(Document images with source code)
☆ ☆ ☆ ☆

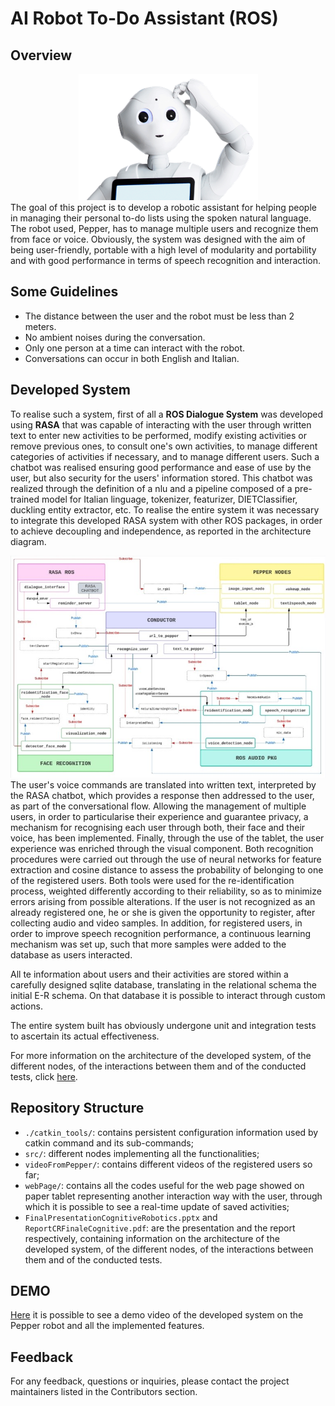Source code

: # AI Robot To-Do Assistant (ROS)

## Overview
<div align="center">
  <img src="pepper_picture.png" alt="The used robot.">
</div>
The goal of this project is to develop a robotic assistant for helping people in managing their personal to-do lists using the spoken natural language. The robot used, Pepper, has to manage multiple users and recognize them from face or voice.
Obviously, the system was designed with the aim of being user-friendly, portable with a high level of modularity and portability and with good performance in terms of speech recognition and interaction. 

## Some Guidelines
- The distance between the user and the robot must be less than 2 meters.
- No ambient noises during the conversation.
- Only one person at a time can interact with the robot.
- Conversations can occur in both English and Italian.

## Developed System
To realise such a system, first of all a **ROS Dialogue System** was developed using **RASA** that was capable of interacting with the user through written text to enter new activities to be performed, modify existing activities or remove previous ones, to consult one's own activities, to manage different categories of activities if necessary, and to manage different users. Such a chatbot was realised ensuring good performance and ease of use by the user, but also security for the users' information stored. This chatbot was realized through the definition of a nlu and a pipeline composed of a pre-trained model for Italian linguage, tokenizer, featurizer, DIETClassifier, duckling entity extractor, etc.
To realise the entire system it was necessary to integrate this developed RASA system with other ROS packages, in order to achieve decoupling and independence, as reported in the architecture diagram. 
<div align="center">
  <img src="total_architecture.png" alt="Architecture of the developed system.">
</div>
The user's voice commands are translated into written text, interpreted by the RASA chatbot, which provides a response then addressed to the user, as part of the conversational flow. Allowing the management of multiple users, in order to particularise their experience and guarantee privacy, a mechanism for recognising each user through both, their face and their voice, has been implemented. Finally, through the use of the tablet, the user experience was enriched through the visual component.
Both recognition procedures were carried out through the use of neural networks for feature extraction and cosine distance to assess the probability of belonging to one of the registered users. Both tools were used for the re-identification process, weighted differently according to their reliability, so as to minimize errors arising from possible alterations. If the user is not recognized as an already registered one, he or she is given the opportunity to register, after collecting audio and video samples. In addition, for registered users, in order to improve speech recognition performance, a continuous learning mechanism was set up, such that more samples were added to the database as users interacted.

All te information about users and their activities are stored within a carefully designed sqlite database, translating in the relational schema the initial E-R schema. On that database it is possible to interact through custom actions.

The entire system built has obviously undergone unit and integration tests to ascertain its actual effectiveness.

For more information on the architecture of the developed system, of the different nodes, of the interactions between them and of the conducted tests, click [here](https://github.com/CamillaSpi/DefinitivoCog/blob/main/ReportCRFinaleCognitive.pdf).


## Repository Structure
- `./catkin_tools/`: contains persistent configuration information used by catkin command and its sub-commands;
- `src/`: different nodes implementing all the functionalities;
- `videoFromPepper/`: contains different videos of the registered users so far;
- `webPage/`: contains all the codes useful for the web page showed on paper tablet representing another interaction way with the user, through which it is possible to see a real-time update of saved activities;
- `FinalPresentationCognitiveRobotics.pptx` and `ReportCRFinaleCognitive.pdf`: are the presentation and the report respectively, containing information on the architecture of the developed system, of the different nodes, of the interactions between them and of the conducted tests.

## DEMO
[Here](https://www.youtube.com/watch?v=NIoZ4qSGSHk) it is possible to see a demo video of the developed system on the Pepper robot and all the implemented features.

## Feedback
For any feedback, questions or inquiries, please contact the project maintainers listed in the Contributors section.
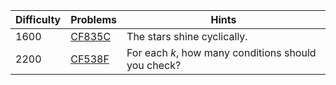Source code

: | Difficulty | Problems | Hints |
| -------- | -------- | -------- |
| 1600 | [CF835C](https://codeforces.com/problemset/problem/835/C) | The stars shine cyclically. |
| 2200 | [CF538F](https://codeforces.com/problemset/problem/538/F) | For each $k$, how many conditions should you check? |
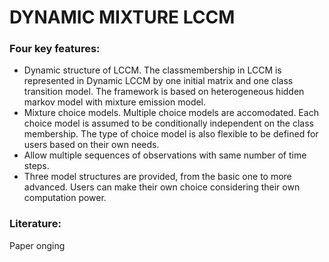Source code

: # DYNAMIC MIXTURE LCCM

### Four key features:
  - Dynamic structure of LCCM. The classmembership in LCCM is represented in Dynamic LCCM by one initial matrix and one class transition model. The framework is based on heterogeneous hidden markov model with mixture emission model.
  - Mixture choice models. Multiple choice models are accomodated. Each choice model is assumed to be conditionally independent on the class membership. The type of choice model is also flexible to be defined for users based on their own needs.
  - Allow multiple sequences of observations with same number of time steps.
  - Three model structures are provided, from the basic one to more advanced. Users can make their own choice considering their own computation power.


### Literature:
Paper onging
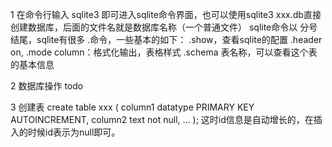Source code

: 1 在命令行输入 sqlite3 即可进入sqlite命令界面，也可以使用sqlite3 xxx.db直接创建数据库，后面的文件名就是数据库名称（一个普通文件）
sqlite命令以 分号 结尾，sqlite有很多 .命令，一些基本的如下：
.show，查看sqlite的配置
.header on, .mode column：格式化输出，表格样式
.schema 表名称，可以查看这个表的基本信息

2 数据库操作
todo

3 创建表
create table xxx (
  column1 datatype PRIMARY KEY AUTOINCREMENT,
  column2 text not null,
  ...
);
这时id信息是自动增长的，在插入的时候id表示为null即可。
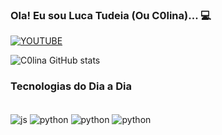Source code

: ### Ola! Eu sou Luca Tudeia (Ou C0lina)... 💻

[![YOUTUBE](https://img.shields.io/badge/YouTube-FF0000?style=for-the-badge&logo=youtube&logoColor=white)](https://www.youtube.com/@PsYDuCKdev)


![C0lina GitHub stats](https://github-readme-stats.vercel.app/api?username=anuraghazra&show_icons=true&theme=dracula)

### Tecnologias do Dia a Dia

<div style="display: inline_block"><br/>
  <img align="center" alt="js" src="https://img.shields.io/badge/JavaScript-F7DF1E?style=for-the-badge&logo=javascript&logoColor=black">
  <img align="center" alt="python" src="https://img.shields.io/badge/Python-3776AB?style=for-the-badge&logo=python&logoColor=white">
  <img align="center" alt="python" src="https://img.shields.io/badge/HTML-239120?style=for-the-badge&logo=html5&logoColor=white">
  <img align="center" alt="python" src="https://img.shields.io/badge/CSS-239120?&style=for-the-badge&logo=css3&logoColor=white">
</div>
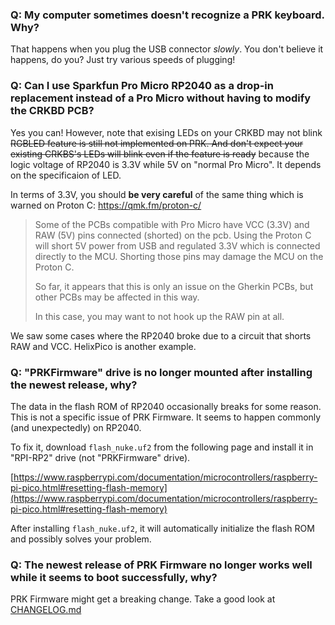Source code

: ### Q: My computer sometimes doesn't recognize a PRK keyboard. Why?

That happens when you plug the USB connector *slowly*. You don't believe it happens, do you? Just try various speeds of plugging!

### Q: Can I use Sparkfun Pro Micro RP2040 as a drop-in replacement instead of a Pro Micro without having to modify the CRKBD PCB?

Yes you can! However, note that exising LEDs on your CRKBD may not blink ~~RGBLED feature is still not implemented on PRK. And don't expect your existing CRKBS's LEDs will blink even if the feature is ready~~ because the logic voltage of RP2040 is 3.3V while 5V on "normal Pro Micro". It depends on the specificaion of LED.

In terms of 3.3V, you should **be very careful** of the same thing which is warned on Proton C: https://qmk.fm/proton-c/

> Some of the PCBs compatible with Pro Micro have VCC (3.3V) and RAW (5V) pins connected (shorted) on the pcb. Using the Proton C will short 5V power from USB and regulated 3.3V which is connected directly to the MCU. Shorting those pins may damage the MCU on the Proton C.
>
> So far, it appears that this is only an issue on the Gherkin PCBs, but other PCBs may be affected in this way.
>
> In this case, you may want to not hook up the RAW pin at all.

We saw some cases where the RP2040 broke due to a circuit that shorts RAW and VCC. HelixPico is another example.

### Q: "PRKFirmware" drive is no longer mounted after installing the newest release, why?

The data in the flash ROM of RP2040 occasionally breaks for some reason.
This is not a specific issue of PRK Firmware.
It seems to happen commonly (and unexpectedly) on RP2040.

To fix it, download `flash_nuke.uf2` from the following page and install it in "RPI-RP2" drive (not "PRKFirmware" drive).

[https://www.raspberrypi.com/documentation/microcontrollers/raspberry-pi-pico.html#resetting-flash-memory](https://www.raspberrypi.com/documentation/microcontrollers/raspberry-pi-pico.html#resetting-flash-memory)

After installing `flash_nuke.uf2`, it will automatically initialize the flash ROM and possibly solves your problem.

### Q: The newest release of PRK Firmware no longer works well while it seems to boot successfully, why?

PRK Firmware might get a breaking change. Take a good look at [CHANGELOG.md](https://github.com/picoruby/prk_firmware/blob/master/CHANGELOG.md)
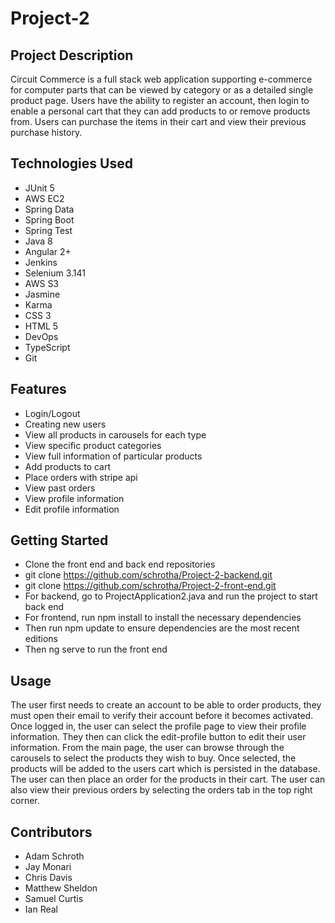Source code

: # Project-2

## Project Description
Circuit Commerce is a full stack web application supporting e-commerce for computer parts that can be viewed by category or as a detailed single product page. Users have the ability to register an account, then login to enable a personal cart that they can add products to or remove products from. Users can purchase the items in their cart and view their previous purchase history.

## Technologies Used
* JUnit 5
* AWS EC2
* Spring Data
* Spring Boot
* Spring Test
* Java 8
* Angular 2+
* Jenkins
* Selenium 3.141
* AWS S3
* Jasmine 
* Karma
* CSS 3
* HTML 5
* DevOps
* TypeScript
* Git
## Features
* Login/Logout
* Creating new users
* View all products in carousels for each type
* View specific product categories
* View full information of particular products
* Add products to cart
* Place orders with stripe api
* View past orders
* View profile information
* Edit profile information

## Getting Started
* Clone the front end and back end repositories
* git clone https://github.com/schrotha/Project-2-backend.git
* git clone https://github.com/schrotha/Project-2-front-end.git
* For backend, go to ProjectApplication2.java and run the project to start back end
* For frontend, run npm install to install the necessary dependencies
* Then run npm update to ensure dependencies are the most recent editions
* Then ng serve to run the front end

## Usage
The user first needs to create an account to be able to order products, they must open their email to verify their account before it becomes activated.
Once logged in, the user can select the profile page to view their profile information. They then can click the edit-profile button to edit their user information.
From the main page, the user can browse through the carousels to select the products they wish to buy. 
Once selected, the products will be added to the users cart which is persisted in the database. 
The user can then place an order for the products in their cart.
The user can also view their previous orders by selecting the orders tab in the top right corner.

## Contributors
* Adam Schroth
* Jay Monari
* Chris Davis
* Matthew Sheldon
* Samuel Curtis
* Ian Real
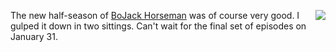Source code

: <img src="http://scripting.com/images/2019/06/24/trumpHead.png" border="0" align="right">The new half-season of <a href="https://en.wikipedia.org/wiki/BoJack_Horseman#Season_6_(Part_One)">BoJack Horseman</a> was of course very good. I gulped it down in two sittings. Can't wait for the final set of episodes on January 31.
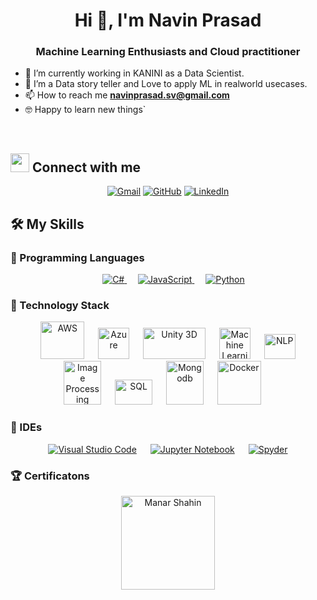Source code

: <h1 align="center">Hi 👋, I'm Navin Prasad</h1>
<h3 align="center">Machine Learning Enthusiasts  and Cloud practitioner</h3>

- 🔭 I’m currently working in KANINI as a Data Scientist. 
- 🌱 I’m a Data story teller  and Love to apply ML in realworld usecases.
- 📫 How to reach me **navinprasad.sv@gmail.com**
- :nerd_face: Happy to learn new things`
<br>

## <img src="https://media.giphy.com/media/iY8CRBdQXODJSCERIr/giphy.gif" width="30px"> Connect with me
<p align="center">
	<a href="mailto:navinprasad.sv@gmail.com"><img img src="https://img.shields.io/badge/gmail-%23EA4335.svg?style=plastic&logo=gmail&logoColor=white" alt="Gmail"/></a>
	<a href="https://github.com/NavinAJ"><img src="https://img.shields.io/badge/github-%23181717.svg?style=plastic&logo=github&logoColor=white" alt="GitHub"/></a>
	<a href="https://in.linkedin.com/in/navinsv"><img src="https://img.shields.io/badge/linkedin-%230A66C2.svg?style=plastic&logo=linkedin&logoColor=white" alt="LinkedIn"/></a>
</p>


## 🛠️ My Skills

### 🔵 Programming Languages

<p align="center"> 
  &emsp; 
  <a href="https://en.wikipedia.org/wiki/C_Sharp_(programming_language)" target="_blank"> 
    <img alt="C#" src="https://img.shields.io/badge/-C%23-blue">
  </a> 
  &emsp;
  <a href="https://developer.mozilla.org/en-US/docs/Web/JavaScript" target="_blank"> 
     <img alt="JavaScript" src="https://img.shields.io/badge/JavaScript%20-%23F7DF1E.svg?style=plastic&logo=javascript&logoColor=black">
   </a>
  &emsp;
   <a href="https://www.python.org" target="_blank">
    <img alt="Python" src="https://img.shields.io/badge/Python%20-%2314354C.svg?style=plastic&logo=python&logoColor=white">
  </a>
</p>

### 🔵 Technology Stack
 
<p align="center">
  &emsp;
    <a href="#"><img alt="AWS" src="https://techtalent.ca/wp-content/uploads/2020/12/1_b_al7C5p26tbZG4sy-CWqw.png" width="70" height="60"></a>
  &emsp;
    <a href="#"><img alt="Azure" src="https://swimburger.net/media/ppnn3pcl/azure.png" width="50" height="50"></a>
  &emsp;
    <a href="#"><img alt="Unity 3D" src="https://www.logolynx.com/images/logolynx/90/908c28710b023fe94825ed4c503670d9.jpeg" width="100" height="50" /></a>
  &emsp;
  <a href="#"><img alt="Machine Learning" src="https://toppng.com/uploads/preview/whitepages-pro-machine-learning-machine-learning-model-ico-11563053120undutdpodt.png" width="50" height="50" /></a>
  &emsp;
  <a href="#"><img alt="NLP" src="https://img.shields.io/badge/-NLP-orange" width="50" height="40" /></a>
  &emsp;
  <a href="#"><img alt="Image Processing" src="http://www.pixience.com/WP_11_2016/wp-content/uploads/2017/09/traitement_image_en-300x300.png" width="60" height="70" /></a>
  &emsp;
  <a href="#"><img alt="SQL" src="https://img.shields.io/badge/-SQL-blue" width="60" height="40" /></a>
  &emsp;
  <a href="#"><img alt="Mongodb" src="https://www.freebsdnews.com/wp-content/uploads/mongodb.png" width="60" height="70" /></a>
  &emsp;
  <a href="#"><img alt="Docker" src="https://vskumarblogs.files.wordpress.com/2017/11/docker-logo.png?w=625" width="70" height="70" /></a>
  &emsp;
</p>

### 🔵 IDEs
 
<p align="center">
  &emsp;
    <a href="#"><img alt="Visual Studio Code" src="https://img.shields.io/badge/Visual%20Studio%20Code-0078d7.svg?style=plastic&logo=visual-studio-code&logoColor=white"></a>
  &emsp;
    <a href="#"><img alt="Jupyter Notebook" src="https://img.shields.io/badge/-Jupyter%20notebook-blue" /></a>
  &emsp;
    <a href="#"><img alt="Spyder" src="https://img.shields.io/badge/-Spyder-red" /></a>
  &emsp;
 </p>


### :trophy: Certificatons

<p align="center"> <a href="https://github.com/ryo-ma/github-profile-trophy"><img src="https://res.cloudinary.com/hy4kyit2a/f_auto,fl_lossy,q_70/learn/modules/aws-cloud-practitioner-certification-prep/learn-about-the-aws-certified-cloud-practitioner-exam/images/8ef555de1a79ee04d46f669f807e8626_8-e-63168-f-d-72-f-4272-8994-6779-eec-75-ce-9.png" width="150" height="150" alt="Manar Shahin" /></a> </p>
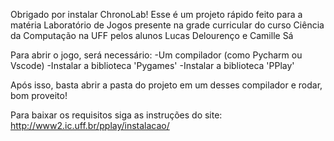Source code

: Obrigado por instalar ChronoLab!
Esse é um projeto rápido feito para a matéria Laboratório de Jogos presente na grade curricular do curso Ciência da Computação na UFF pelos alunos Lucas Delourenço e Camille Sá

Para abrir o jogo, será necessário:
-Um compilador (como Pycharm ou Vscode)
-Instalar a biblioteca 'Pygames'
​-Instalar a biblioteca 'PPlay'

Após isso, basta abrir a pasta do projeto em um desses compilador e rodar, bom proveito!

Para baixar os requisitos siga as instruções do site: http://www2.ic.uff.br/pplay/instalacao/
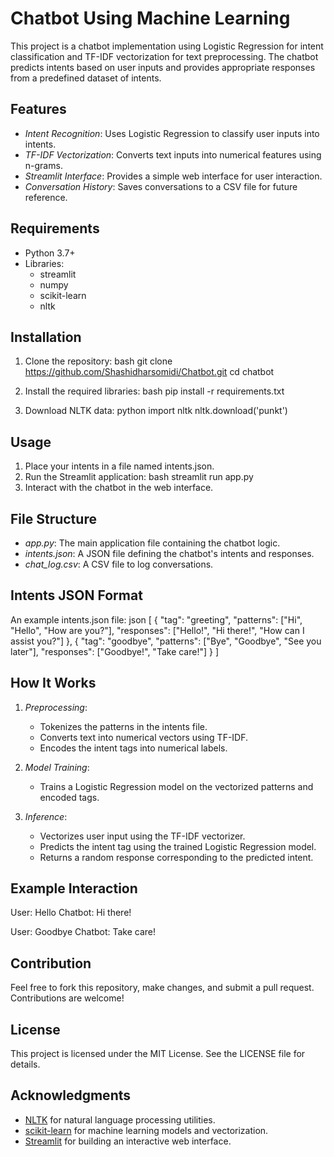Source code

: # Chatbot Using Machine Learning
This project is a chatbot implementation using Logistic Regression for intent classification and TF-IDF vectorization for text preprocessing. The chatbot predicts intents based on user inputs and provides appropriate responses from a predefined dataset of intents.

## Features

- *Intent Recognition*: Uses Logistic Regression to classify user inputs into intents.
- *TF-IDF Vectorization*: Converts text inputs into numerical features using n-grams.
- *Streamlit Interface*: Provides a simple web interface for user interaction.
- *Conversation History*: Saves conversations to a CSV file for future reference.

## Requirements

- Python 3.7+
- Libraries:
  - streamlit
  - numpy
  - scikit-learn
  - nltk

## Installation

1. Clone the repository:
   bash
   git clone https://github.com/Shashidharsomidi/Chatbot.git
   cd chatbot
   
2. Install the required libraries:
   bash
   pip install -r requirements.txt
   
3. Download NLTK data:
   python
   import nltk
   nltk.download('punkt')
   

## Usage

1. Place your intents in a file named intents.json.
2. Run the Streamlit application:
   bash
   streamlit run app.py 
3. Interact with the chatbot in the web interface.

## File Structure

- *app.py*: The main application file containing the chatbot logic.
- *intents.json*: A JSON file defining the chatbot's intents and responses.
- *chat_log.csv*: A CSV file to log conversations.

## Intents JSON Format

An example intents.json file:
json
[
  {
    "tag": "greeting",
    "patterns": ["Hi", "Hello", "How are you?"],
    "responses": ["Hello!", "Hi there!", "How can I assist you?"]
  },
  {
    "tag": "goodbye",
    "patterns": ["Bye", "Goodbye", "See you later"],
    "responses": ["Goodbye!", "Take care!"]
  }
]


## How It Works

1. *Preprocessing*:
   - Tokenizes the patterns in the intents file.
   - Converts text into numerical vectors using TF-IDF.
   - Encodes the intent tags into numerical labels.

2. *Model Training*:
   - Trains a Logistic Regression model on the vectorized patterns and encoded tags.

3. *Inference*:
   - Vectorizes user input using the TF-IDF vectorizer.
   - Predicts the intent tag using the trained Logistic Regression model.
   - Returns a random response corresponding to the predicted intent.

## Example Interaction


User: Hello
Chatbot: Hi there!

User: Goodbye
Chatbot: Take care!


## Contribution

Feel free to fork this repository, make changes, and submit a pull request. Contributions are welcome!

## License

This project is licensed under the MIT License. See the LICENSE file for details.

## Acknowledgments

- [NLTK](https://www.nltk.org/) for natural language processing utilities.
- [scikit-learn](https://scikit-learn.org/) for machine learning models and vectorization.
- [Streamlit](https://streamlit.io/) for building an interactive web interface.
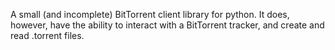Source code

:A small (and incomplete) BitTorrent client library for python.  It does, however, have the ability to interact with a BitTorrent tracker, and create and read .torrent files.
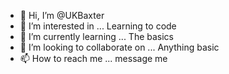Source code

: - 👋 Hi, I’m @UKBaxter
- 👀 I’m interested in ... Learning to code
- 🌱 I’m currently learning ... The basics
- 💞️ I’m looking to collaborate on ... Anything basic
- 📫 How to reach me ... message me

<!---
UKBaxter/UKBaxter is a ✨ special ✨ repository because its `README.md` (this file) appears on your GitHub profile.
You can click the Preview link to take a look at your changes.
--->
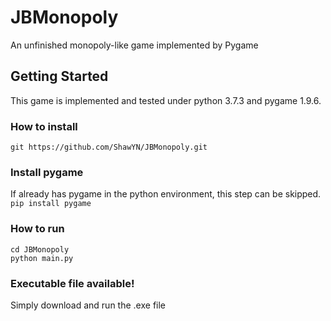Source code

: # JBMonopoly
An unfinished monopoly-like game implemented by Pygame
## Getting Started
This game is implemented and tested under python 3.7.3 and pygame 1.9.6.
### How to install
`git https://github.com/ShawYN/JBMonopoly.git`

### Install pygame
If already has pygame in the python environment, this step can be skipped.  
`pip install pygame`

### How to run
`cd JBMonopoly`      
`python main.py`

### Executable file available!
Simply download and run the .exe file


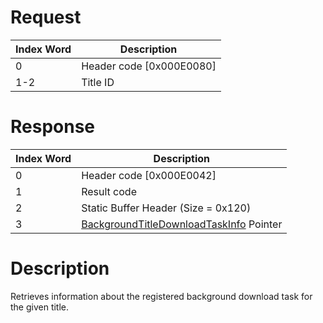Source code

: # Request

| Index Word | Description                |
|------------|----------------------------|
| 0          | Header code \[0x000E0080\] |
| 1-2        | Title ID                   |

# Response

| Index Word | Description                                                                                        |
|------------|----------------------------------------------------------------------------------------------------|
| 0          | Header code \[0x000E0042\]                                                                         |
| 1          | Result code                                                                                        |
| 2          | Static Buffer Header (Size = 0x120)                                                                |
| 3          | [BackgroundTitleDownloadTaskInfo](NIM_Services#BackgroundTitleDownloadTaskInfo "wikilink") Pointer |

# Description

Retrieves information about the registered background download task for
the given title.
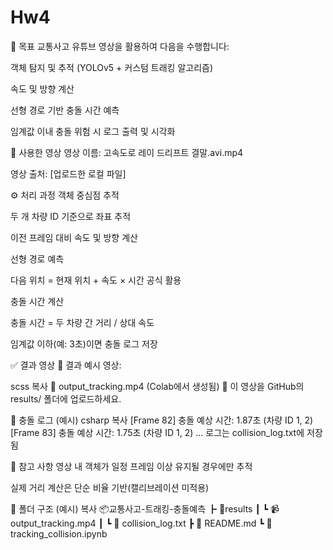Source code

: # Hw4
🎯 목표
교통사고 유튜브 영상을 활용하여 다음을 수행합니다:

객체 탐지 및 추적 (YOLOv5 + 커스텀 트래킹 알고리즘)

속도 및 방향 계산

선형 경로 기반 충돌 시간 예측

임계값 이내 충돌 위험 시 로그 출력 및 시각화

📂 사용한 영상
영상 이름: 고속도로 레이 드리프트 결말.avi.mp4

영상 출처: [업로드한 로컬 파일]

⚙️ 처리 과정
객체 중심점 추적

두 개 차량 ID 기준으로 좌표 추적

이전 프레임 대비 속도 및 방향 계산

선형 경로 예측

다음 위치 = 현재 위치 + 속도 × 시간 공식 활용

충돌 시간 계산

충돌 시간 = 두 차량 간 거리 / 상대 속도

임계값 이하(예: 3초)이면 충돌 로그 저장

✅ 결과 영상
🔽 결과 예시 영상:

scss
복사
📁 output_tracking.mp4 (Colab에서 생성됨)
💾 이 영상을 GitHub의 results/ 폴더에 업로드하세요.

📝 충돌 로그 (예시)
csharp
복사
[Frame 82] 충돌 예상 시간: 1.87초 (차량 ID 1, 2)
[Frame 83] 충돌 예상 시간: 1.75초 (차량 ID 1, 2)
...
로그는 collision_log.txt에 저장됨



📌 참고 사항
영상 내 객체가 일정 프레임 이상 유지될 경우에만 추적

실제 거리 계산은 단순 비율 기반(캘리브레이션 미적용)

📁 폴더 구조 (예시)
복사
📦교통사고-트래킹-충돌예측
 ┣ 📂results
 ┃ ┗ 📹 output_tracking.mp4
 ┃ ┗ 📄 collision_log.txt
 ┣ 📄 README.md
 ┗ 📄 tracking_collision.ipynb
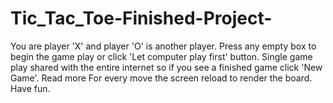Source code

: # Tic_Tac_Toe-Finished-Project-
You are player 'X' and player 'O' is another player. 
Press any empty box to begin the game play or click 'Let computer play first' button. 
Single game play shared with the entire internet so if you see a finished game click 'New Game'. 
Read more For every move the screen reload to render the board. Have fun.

☆ ☆ ☆ ☆

| Work instruction |
When you reach the line containing "Chatbot: Take care!" in the data above, start copying exactly, and stop after the line containing "## Acknowledgments".

| Written solution |
Chatbot: Take care!


## Contribution

Feel free to fork this repository, make changes, and submit a pull request. Contributions are welcome!

## License

This project is licensed under the MIT License. See the LICENSE file for details.

## Acknowledgments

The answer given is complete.